Europe’s third-largest power provider on Tuesday announced it would take offline 3.1 GW of natural gas and coal power plants in Germany and the Netherlands, citing a “continuing boom in solar energy.”
Echoing several European utilities, Germany-based RWE has underscored the declining profitability of fossil fuel–fired plants that it says is pegged to fundamental changes afflicting the European power sector. E.ON, a larger German utility with European-wide holdings , has already idled about 6.5 GW of capacity and is considering mothballing about 11 GW.
“Political intervention is making our business challenging. In addition, the subsidised expansion of renewables in Germany is causing the margins and utilisation of conventional power stations to decline,” RWE said. Meanwhile, “persistently low prices on the electricity markets are placing burdens on the entire energy sector, and thus also on RWE,” added the company with 16 million power customers in Germany, the Netherlands, the UK, and in Central Eastern Europe.
RWE will decommission the 610-MW hard coal Amer 8 power plant in the Netherlands by 2016. It will also mothball nine gas-fired power plants between this summer and the end of 2014: the 430-MW Moerdijk 2 and two unnamed mid-size units in the Netherlands; the Gersteinwerk F and G gas-steam turbines (each 355 MW); the Weisweiler G and H gas turbines (each 270 MW and which supplement a lignite plant); and the Emsland B and C gas steam turbines (each 360 MW)–all in Germany. In addition, the company has decided to terminate three contracts for 1.7 GW of hard coal capacity. The company’s decommissioning and mothballing decisions mean a total of 4.2 GW could be taken offline over the next year.
RWE said its operating profit during the first half of 2013 from conventional power plants plunged by almost two-thirds. “The massive reduction in power station margins is a major factor in this development. RWE can still benefit from the fact that it sold most of its electricity production two to three years in advance on the forward market at prices that were higher than they are now. However, this effect will decrease year by year.”
For the first six months of 2013, the company reported an overall net income drop of 38%, to €1 billion ($1.3 billion), most of which stemmed from the company’s Dutch generation portfolio. It attributed a 19% increase in revenue, however, to an arbitration settlement ruling under which Russia’s Gazprom was forced to reimburse RWE €1 billion for overpayments in natural gas purchases.
“Many of our power stations are now in the red,” RWE Chief Financial Officer Bernhard Guenther told journalists in a conference call on Wednesday. “This is the greatest crisis our industry has faced for many decades.”

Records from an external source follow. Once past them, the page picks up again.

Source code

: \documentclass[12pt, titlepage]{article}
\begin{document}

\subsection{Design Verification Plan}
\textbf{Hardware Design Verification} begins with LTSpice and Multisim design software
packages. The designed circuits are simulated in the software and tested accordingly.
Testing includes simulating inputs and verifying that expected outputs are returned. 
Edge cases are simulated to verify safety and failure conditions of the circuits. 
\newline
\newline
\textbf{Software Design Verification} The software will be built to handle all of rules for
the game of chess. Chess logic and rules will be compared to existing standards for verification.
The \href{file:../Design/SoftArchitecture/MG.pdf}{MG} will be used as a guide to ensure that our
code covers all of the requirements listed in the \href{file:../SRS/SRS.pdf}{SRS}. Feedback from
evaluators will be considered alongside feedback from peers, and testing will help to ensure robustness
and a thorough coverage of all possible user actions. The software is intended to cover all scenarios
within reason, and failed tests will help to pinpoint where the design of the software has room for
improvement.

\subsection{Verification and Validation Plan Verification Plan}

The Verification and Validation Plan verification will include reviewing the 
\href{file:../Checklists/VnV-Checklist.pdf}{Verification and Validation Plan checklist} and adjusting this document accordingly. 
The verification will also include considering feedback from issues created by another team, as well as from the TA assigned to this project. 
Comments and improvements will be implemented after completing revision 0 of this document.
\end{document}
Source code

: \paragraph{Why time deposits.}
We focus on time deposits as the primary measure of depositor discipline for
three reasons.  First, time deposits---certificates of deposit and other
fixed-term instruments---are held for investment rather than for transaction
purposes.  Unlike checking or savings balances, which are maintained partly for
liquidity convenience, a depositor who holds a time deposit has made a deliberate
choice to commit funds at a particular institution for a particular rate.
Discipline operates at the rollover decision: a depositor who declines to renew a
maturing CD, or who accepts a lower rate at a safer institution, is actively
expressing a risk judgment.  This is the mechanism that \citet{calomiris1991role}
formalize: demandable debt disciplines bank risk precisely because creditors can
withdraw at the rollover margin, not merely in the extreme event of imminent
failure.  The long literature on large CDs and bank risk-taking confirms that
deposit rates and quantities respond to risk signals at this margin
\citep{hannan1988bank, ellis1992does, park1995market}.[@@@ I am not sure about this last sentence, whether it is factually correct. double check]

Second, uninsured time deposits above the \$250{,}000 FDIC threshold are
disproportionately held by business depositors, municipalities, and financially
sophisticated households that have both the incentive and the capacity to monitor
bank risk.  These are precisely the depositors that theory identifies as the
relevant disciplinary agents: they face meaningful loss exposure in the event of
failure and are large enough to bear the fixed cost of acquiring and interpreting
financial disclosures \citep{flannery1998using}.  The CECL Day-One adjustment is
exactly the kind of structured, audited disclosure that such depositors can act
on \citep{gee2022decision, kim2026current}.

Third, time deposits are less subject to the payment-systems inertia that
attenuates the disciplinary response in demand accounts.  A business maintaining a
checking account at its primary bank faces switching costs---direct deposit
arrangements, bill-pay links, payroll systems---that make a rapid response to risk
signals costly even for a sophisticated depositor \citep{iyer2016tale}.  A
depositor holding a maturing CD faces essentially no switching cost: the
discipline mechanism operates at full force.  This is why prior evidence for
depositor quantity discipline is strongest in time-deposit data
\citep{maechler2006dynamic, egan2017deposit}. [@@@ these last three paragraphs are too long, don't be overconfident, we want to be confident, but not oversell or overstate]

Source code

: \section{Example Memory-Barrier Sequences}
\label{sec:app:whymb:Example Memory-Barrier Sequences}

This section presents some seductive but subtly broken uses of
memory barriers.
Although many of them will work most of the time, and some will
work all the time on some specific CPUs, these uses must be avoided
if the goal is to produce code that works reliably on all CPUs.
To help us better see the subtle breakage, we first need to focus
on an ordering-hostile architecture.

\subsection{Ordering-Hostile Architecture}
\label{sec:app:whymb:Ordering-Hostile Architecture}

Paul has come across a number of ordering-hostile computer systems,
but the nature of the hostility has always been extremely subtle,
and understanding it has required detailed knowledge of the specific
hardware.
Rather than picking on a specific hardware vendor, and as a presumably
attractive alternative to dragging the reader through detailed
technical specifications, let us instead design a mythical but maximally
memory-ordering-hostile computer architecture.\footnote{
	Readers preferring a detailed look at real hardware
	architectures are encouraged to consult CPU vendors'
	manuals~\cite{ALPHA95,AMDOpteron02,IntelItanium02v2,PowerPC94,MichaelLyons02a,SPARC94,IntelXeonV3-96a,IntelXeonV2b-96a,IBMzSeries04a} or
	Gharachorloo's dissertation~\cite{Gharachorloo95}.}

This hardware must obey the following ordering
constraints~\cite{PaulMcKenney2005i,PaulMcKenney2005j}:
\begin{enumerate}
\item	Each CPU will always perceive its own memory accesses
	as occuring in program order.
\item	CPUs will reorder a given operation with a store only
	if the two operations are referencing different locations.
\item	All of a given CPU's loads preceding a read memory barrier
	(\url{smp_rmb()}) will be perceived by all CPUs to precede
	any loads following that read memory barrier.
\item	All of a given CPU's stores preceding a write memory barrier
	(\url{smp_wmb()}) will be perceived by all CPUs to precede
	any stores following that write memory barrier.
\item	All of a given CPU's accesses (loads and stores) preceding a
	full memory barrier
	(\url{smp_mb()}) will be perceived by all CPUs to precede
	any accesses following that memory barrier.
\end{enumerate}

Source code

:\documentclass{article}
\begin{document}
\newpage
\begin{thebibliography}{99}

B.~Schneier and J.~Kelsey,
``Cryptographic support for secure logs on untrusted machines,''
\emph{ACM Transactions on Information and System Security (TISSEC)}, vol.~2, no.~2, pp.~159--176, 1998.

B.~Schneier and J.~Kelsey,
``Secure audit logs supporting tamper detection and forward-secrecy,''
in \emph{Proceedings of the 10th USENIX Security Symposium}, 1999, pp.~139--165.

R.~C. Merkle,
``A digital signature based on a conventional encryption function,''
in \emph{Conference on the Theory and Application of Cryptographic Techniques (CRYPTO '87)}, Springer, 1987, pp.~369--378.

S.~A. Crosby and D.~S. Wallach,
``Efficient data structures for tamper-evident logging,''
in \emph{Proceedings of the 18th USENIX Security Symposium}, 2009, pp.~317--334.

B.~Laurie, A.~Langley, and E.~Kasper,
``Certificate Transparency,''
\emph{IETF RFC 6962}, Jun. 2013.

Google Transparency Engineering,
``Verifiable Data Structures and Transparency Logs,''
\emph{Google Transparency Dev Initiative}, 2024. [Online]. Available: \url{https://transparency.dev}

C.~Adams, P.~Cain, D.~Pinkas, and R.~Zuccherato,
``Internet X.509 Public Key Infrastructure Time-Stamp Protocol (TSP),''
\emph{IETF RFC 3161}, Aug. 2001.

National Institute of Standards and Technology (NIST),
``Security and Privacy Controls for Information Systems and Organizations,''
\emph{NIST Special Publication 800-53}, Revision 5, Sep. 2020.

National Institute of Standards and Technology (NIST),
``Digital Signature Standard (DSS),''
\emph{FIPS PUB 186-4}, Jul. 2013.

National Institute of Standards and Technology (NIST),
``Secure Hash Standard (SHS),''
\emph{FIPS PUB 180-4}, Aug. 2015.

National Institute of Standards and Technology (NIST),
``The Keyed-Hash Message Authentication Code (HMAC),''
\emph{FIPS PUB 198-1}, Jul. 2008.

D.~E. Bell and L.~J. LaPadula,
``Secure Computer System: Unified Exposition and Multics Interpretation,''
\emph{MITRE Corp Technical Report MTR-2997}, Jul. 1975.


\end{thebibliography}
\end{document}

The company has launched what it calls the “RWE 2015” program, which involves “comprehensive measures to reduce costs and increase earnings. We are also adjusting our organisational structure to cope with the challenges. By decreasing investment and reducing debt, we want to improve our financial flexibility,” it said. Strategies outlined include increased investments in renewable energy and grid modernization efforts.